Problem description: Write out each record in full and exactly as given. Skip any pictures.

Information shown:
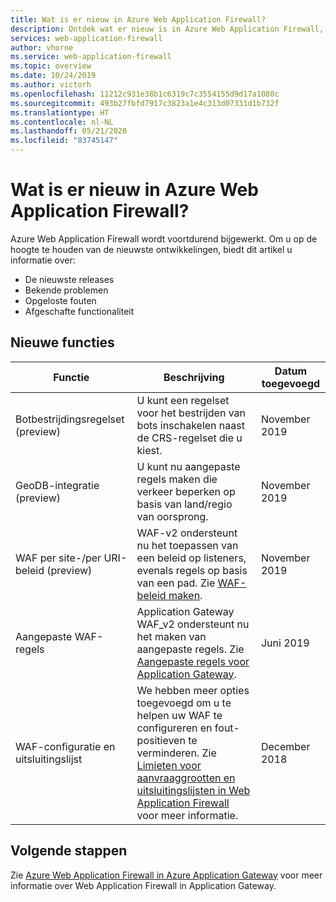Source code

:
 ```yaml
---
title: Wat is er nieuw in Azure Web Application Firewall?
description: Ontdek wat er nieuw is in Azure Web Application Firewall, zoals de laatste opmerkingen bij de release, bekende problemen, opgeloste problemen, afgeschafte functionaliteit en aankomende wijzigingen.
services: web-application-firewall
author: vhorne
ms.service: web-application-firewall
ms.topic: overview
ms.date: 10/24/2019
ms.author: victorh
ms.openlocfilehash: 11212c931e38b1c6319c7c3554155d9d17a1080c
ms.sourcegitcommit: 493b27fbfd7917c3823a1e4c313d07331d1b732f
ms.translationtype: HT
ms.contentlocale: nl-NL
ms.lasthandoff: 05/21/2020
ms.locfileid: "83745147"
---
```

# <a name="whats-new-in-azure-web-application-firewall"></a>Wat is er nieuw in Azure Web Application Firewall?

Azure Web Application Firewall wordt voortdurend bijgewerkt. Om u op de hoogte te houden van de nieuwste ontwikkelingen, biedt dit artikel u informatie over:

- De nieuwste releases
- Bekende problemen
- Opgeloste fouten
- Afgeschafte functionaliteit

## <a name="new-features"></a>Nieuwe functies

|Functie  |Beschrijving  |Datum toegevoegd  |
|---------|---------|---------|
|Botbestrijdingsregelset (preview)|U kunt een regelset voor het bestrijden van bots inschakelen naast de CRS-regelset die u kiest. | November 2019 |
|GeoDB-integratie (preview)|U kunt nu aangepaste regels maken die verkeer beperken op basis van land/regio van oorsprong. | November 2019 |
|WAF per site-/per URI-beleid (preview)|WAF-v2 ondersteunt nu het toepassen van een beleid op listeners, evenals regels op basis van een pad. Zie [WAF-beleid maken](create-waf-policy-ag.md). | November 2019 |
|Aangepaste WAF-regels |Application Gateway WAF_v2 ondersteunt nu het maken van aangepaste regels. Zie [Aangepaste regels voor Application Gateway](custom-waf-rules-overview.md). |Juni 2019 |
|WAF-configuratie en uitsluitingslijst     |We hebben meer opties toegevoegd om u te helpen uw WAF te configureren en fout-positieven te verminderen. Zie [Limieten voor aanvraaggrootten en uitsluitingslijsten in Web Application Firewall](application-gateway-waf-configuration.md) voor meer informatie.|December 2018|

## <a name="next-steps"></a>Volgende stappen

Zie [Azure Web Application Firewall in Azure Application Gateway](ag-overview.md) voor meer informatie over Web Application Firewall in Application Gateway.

Task answer:
Source code

:
 ```yaml
---
title: Wat is er nieuw in Azure Web Application Firewall?
description: Ontdek wat er nieuw is in Azure Web Application Firewall, zoals de laatste opmerkingen bij de release, bekende problemen, opgeloste problemen, afgeschafte functionaliteit en aankomende wijzigingen.
services: web-application-firewall
author: vhorne
ms.service: web-application-firewall
ms.topic: overview
ms.date: 10/24/2019
ms.author: victorh
ms.openlocfilehash: 11212c931e38b1c6319c7c3554155d9d17a1080c
ms.sourcegitcommit: 493b27fbfd7917c3823a1e4c313d07331d1b732f
ms.translationtype: HT
ms.contentlocale: nl-NL
ms.lasthandoff: 05/21/2020
ms.locfileid: "83745147"
---
```

# <a name="whats-new-in-azure-web-application-firewall"></a>Wat is er nieuw in Azure Web Application Firewall?

Azure Web Application Firewall wordt voortdurend bijgewerkt. Om u op de hoogte te houden van de nieuwste ontwikkelingen, biedt dit artikel u informatie over:

- De nieuwste releases
- Bekende problemen
- Opgeloste fouten
- Afgeschafte functionaliteit

## <a name="new-features"></a>Nieuwe functies

|Functie  |Beschrijving  |Datum toegevoegd  |
|---------|---------|---------|
|Botbestrijdingsregelset (preview)|U kunt een regelset voor het bestrijden van bots inschakelen naast de CRS-regelset die u kiest. | November 2019 |
|GeoDB-integratie (preview)|U kunt nu aangepaste regels maken die verkeer beperken op basis van land/regio van oorsprong. | November 2019 |
|WAF per site-/per URI-beleid (preview)|WAF-v2 ondersteunt nu het toepassen van een beleid op listeners, evenals regels op basis van een pad. Zie [WAF-beleid maken](create-waf-policy-ag.md). | November 2019 |
|Aangepaste WAF-regels |Application Gateway WAF_v2 ondersteunt nu het maken van aangepaste regels. Zie [Aangepaste regels voor Application Gateway](custom-waf-rules-overview.md). |Juni 2019 |
|WAF-configuratie en uitsluitingslijst     |We hebben meer opties toegevoegd om u te helpen uw WAF te configureren en fout-positieven te verminderen. Zie [Limieten voor aanvraaggrootten en uitsluitingslijsten in Web Application Firewall](application-gateway-waf-configuration.md) voor meer informatie.|December 2018|

## <a name="next-steps"></a>Volgende stappen

Zie [Azure Web Application Firewall in Azure Application Gateway](ag-overview.md) voor meer informatie over Web Application Firewall in Application Gateway.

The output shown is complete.